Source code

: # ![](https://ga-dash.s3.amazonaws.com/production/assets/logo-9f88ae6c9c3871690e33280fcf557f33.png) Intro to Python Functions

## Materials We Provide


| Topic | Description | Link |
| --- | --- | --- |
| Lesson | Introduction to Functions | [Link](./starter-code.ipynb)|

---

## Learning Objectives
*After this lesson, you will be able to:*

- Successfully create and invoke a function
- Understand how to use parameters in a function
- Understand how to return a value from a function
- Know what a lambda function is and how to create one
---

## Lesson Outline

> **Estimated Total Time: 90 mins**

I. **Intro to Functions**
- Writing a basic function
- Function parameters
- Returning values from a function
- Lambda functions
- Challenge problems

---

[Your instructions] The answer must be a single number: the count of lines in the entries above that contain "code".

[Result below] 2